8.09.2006

Overwhelmed again

It's 1:45am. I'm supposed to have 5 chapters for my two classes read by friday at the latest. It's now Wednesday, and I only have 1 chapter done. I bought two new notebooks today, and one of them is wide-ruled, so I can't use it. Someone very important is very sick. My parents are mad at me (nothing new). I can't find my glasses. I was supposed to be going to the gym everyday this week, and I haven't gone at all. What's more, I'm afraid I won't go tomorrow morning. I think I'm gaining weight again. The pressure is piling up on me and I just wish my parents would lay off, because that would help a lot.

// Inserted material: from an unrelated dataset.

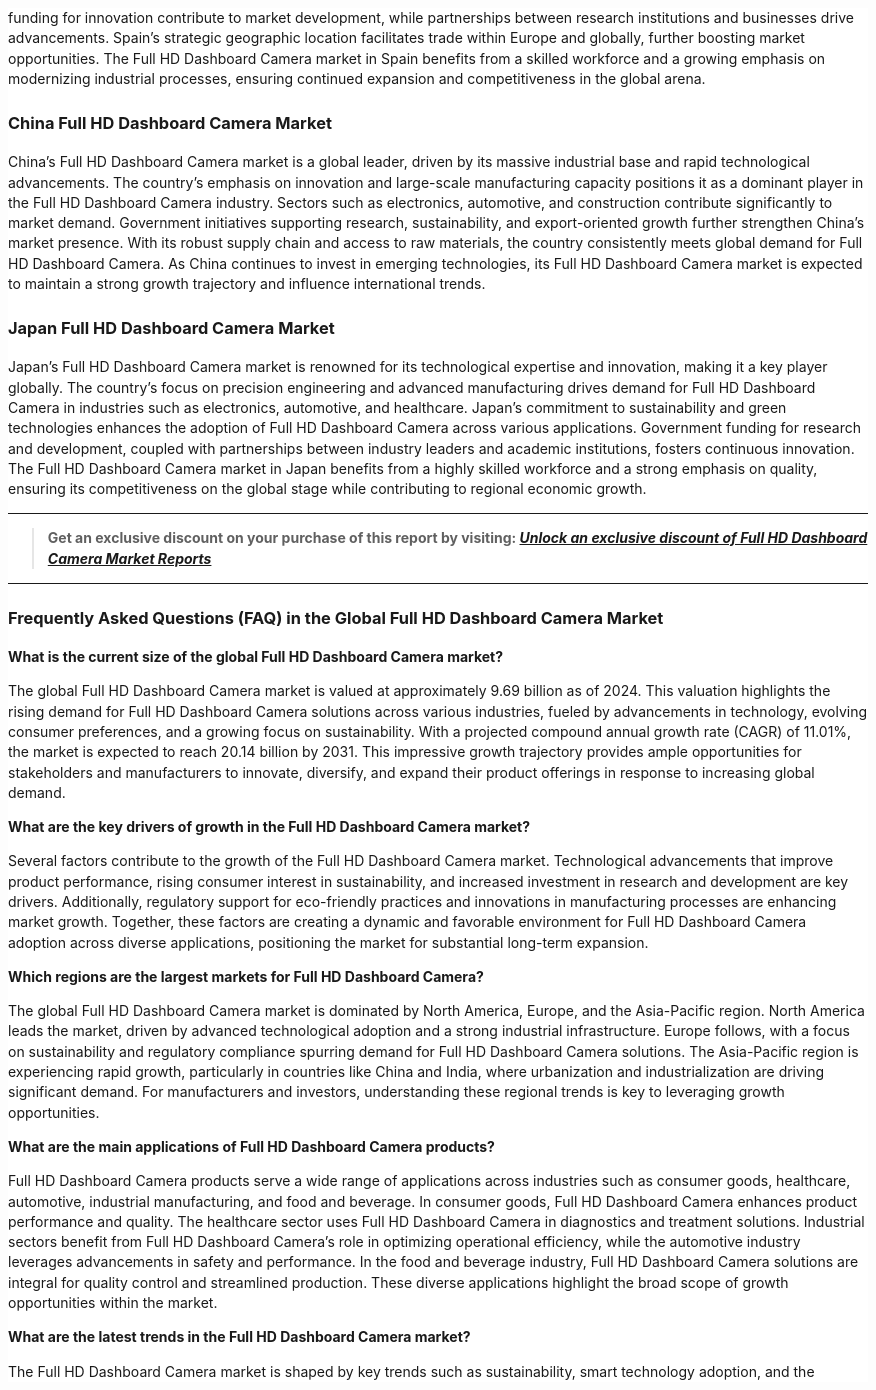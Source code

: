 funding for innovation contribute to market development, while partnerships between research institutions and businesses drive advancements. Spain&rsquo;s strategic geographic location facilitates trade within Europe and globally, further boosting market opportunities. The Full HD Dashboard Camera market in Spain benefits from a skilled workforce and a growing emphasis on modernizing industrial processes, ensuring continued expansion and competitiveness in the global arena.</p><h3>China Full HD Dashboard Camera Market</h3><p>China&rsquo;s Full HD Dashboard Camera market is a global leader, driven by its massive industrial base and rapid technological advancements. The country&rsquo;s emphasis on innovation and large-scale manufacturing capacity positions it as a dominant player in the Full HD Dashboard Camera industry. Sectors such as electronics, automotive, and construction contribute significantly to market demand. Government initiatives supporting research, sustainability, and export-oriented growth further strengthen China&rsquo;s market presence. With its robust supply chain and access to raw materials, the country consistently meets global demand for Full HD Dashboard Camera. As China continues to invest in emerging technologies, its Full HD Dashboard Camera market is expected to maintain a strong growth trajectory and influence international trends.</p><h3>Japan Full HD Dashboard Camera Market</h3><p>Japan&rsquo;s Full HD Dashboard Camera market is renowned for its technological expertise and innovation, making it a key player globally. The country&rsquo;s focus on precision engineering and advanced manufacturing drives demand for Full HD Dashboard Camera in industries such as electronics, automotive, and healthcare. Japan&rsquo;s commitment to sustainability and green technologies enhances the adoption of Full HD Dashboard Camera across various applications. Government funding for research and development, coupled with partnerships between industry leaders and academic institutions, fosters continuous innovation. The Full HD Dashboard Camera market in Japan benefits from a highly skilled workforce and a strong emphasis on quality, ensuring its competitiveness on the global stage while contributing to regional economic growth.</p><hr /><blockquote><p><strong>Get an exclusive discount on your purchase of this report by visiting: <em><a href="://marketresearchpulse.com/ask-for-discount/39980?utm_source=Github&amp;utm_medium=0115">Unlock an exclusive discount of Full HD Dashboard Camera Market Reports</a></em>&nbsp;</strong></p></blockquote><hr /><h3>Frequently Asked Questions (FAQ) in the Global Full HD Dashboard Camera Market</h3><p><strong>What is the current size of the global Full HD Dashboard Camera market?</strong></p><p>The global Full HD Dashboard Camera market is valued at approximately 9.69 billion as of 2024. This valuation highlights the rising demand for Full HD Dashboard Camera solutions across various industries, fueled by advancements in technology, evolving consumer preferences, and a growing focus on sustainability. With a projected compound annual growth rate (CAGR) of 11.01%, the market is expected to reach 20.14 billion by 2031. This impressive growth trajectory provides ample opportunities for stakeholders and manufacturers to innovate, diversify, and expand their product offerings in response to increasing global demand.</p><p><strong>What are the key drivers of growth in the Full HD Dashboard Camera market?</strong></p><p>Several factors contribute to the growth of the Full HD Dashboard Camera market. Technological advancements that improve product performance, rising consumer interest in sustainability, and increased investment in research and development are key drivers. Additionally, regulatory support for eco-friendly practices and innovations in manufacturing processes are enhancing market growth. Together, these factors are creating a dynamic and favorable environment for Full HD Dashboard Camera adoption across diverse applications, positioning the market for substantial long-term expansion.</p><p><strong>Which regions are the largest markets for Full HD Dashboard Camera?</strong></p><p>The global Full HD Dashboard Camera market is dominated by North America, Europe, and the Asia-Pacific region. North America leads the market, driven by advanced technological adoption and a strong industrial infrastructure. Europe follows, with a focus on sustainability and regulatory compliance spurring demand for Full HD Dashboard Camera solutions. The Asia-Pacific region is experiencing rapid growth, particularly in countries like China and India, where urbanization and industrialization are driving significant demand. For manufacturers and investors, understanding these regional trends is key to leveraging growth opportunities.</p><p><strong>What are the main applications of Full HD Dashboard Camera products?</strong></p><p>Full HD Dashboard Camera products serve a wide range of applications across industries such as consumer goods, healthcare, automotive, industrial manufacturing, and food and beverage. In consumer goods, Full HD Dashboard Camera enhances product performance and quality. The healthcare sector uses Full HD Dashboard Camera in diagnostics and treatment solutions. Industrial sectors benefit from Full HD Dashboard Camera&rsquo;s role in optimizing operational efficiency, while the automotive industry leverages advancements in safety and performance. In the food and beverage industry, Full HD Dashboard Camera solutions are integral for quality control and streamlined production. These diverse applications highlight the broad scope of growth opportunities within the market.</p><p><strong>What are the latest trends in the Full HD Dashboard Camera market?</strong></p><p>The Full HD Dashboard Camera market is shaped by key trends such as sustainability, smart technology adoption, and the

My aunt is coming up from L.A. this weekend to a nearby airport, and my parents don't trust me to pick her up by myself. I pretty much expected it, but now I'm thinking: Blind people, people who can't read, people who don't speak English, they can get through an airport. I can see and I'm not illiterate, and they don't think I'll know which parking lot to go into. Is this really the image my parents have of me? Is this what I show them? That's sick. Pathetic. I don't have time to worry about that.

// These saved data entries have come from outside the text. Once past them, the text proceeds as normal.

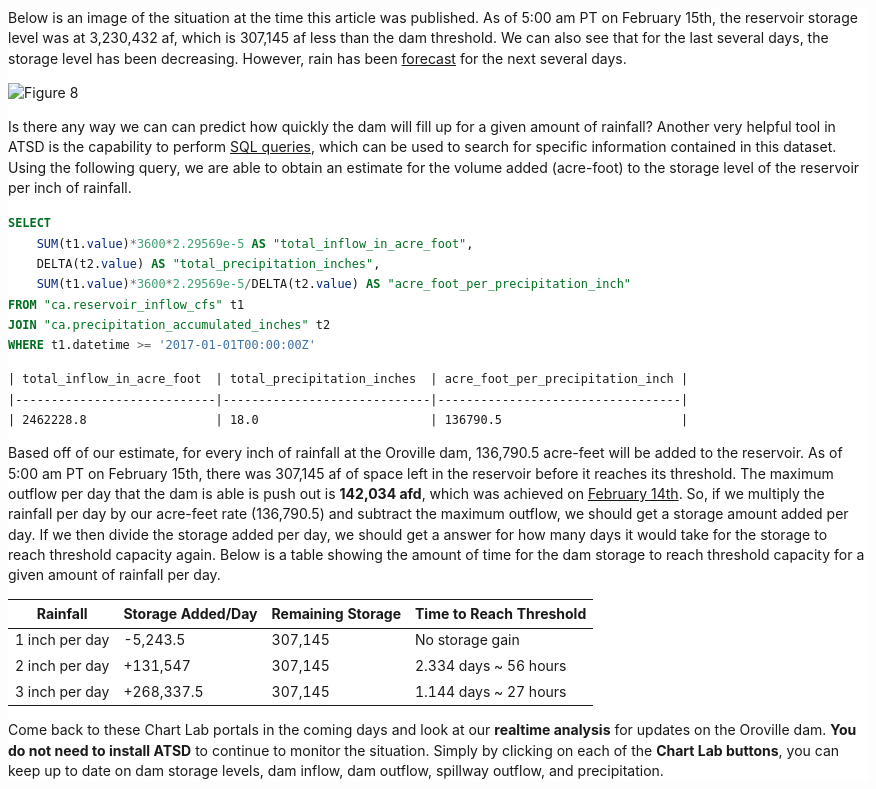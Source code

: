 Below is an image of the situation at the time this article was published. As of 5:00 am PT on February 15th, the reservoir storage level was at 3,230,432 af, which is 307,145 af
less than the dam threshold. We can also see that for the last several days, the storage level has been decreasing. However, rain has been [forecast](https://weather.com/en/weather/tenday/l/95966:4:US)
for the next several days.

![Figure 8](Images/Figure8.png)

Is there any way we can can predict how quickly the dam will fill up for a given amount of rainfall? Another very helpful tool in ATSD is the capability to perform
[SQL queries](https://github.com/axibase/atsd/blob/master/api/sql/README.md#overview), which can be used to search for specific information contained in this dataset.
Using the following query, we are able to obtain an estimate for the volume added (acre-foot) to the storage level of the reservoir per inch of rainfall.    

```sql
SELECT
    SUM(t1.value)*3600*2.29569e-5 AS "total_inflow_in_acre_foot",
    DELTA(t2.value) AS "total_precipitation_inches",
    SUM(t1.value)*3600*2.29569e-5/DELTA(t2.value) AS "acre_foot_per_precipitation_inch"
FROM "ca.reservoir_inflow_cfs" t1
JOIN "ca.precipitation_accumulated_inches" t2
WHERE t1.datetime >= '2017-01-01T00:00:00Z'
```

```ls
| total_inflow_in_acre_foot  | total_precipitation_inches  | acre_foot_per_precipitation_inch |
|----------------------------|-----------------------------|----------------------------------|
| 2462228.8                  | 18.0                        | 136790.5                         |
```

Based off of our estimate, for every inch of rainfall at the Oroville dam, 136,790.5 acre-feet will be added to the reservoir. As of 5:00 am PT on February 15th, there was 307,145 af
of space left in the reservoir before it reaches its threshold. The maximum outflow per day that the dam is able is push out is **142,034 afd**, which was achieved on [February 14th](https://apps.axibase.com/chartlab/dee79515/2#fullscreen).
So, if we multiply the rainfall per day by our acre-feet rate (136,790.5) and subtract the maximum outflow, we should get a storage amount added per day. If we then divide the
storage added per day, we should get a answer for how many days it would take for the storage to reach threshold capacity again. Below is a table showing the amount of time for the
dam storage to reach threshold capacity for a given amount of rainfall per day.

| Rainfall       | Storage Added/Day | Remaining Storage | Time to Reach Threshold |
|----------------|-------------------|-------------------|-------------------------|
| 1 inch per day | -5,243.5          | 307,145           | No storage gain         |
| 2 inch per day | +131,547          | 307,145           | 2.334 days ~ 56 hours   |
| 3 inch per day | +268,337.5        | 307,145           | 1.144 days ~ 27 hours   |

Come back to these Chart Lab portals in the coming days and look at our **realtime analysis** for updates on the Oroville dam. **You do not need to install ATSD** to continue to monitor
the situation. Simply by clicking on each of the **Chart Lab buttons**, you can keep up to date on dam storage levels, dam inflow, dam outflow, spillway outflow, and precipitation.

I have to get a lot of important work done tomorrow, but I really really really need to get to the gym.
I feel so sick right now. Sick with worry. I wish I didn't have to go home this weekend. I wish I didn't have to work. I wish my parents didn't know my schedule so I could stay here and catch up on everything. I want to pull my hair out. I have to go to the gym tomorrow, to release this frustration, anger, fear, worry if to accomplish nothing else. I won't be able to sleep tonight, that's something I don't need with a 2 hour midmorning class and a 3 hour evening class tomorrow. Where are my glasses???
I'm going to try to get something done.